A pilot study on promoter methylation of MTHFR, MALT1 and MAP3K7 genes in pediatric celiac disease

Abstract

BackgroundCurrently identified genetic and environmental factors account only for 50% of celiac disease (CD) pathogenesis. Recently, scientists directed special focus on the role of epigenetic factors particularly DNA methylation in predisposition of CD to open new windows for better disease pathogenesis elucidation, leading to identifying novel therapeutic targets. We aimed for the first time to investigate the DNA methylation level of the promoter area of MTHFR, MALT1 and MAP3K7 genes in peripheral blood of CD patients. Materials and methodsThis pilot study included 50 Egyptian newly diagnosed pediatric patients with CD and 30 healthy subjects. DNA methylation status in peripheral blood was evaluated using methyl specific polymerase chain reaction.

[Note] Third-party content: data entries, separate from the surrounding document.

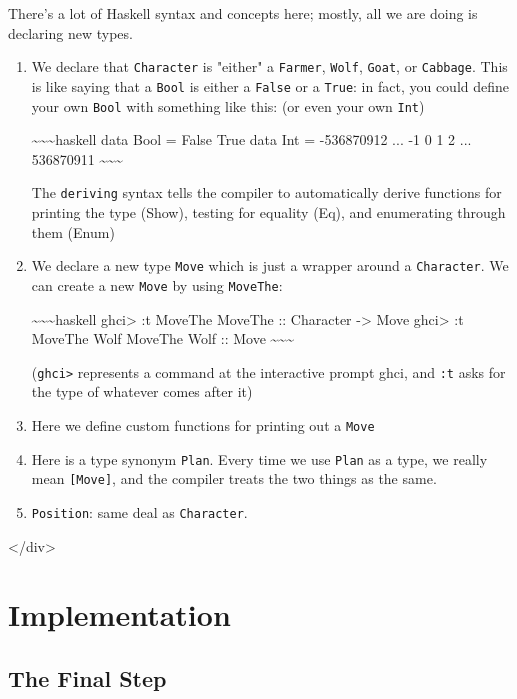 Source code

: \documentclass[]{article}
\begin{document}
There's a lot of Haskell syntax and concepts here; mostly, all we are doing is
declaring new types.

\begin{enumerate}
\item
  We declare that \texttt{Character} is "either" a \texttt{Farmer},
  \texttt{Wolf}, \texttt{Goat}, or \texttt{Cabbage}. This is like saying that a
  \texttt{Bool} is either a \texttt{False} or a \texttt{True}: in fact, you
  could define your own \texttt{Bool} with something like this: (or even your
  own \texttt{Int})

  \textasciitilde{}\textasciitilde{}\textasciitilde{}haskell data Bool = False
  \textbar{} True data Int = -536870912 ... \textbar{} -1 \textbar{} 0
  \textbar{} 1 \textbar{} 2 \textbar{} ... 536870911
  \textasciitilde{}\textasciitilde{}\textasciitilde{}

  The \texttt{deriving} syntax tells the compiler to automatically derive
  functions for printing the type (Show), testing for equality (Eq), and
  enumerating through them (Enum)
\item
  We declare a new type \texttt{Move} which is just a wrapper around a
  \texttt{Character}. We can create a new \texttt{Move} by using
  \texttt{MoveThe}:

  \textasciitilde{}\textasciitilde{}\textasciitilde{}haskell ghci\textgreater{}
  :t MoveThe MoveThe :: Character -\textgreater{} Move ghci\textgreater{} :t
  MoveThe Wolf MoveThe Wolf :: Move
  \textasciitilde{}\textasciitilde{}\textasciitilde{}

  (\texttt{ghci\textgreater{}} represents a command at the interactive prompt
  ghci, and \texttt{:t} asks for the type of whatever comes after it)
\item
  Here we define custom functions for printing out a \texttt{Move}
\item
  Here is a type synonym \texttt{Plan}. Every time we use \texttt{Plan} as a
  type, we really mean \texttt{{[}Move{]}}, and the compiler treats the two
  things as the same.
\item
  \texttt{Position}: same deal as \texttt{Character}.
\end{enumerate}

\textless{}/div\textgreater{}

\section{Implementation}

\subsection{The Final Step}
\end{document}
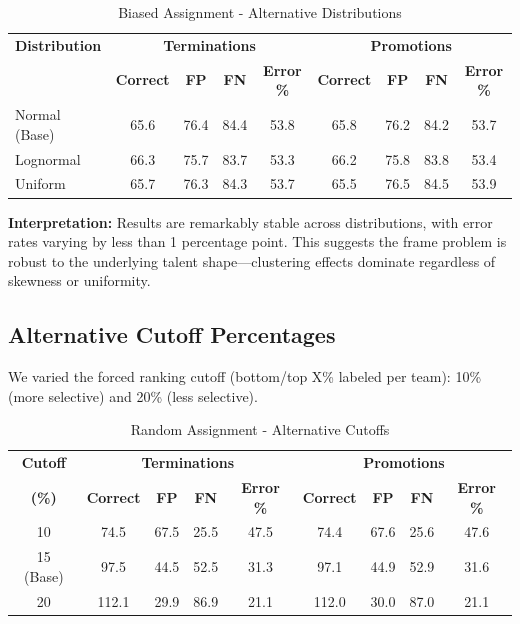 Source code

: \documentclass[12pt]{article}
\begin{document}
\begin{table}[h]
\centering
\caption{Biased Assignment - Alternative Distributions}
\label{tab:sens-dist-biased}
\small
\begin{tabular}{lcccccccc}
\toprule
\textbf{Distribution} & \multicolumn{4}{c}{\textbf{Terminations}} & \multicolumn{4}{c}{\textbf{Promotions}} \\
 & \textbf{Correct} & \textbf{FP} & \textbf{FN} & \textbf{Error \%} & \textbf{Correct} & \textbf{FP} & \textbf{FN} & \textbf{Error \%} \\
\midrule
Normal (Base) & 65.6 & 76.4 & 84.4 & 53.8 & 65.8 & 76.2 & 84.2 & 53.7 \\
Lognormal & 66.3 & 75.7 & 83.7 & 53.3 & 66.2 & 75.8 & 83.8 & 53.4 \\
Uniform & 65.7 & 76.3 & 84.3 & 53.7 & 65.5 & 76.5 & 84.5 & 53.9 \\
\bottomrule
\end{tabular}
\end{table}

\textbf{Interpretation:} Results are remarkably stable across distributions, with error rates varying by less than 1 percentage point. This suggests the frame problem is robust to the underlying talent shape---clustering effects dominate regardless of skewness or uniformity.

\subsection{Alternative Cutoff Percentages}

We varied the forced ranking cutoff (bottom/top X\% labeled per team): 10\% (more selective) and 20\% (less selective).

\begin{table}[h]
\centering
\caption{Random Assignment - Alternative Cutoffs}
\label{tab:sens-cutoff-random}
\small
\begin{tabular}{ccccccccc}
\toprule
\textbf{Cutoff} & \multicolumn{4}{c}{\textbf{Terminations}} & \multicolumn{4}{c}{\textbf{Promotions}} \\
\textbf{(\%)} & \textbf{Correct} & \textbf{FP} & \textbf{FN} & \textbf{Error \%} & \textbf{Correct} & \textbf{FP} & \textbf{FN} & \textbf{Error \%} \\
\midrule
10 & 74.5 & 67.5 & 25.5 & 47.5 & 74.4 & 67.6 & 25.6 & 47.6 \\
15 (Base) & 97.5 & 44.5 & 52.5 & 31.3 & 97.1 & 44.9 & 52.9 & 31.6 \\
20 & 112.1 & 29.9 & 86.9 & 21.1 & 112.0 & 30.0 & 87.0 & 21.1 \\
\bottomrule
\end{tabular}
\end{table}
\end{document}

ResultsThe level of MTHFR methylation in patients was significantly higher in comparison with controls (p = 0.001), while that of MAP3K7 and MALT methylation showed no statistically significant difference between the two groups (p = 0.2, 0.4 respectively). ConclusionsOur data may suggest the possible role of MTHFR promotor hypermethylation in the pathogenesis of CD in Egyptian pediatric patients. Further studies should be constructed to evaluate the effect of gluten free diet on methylation level.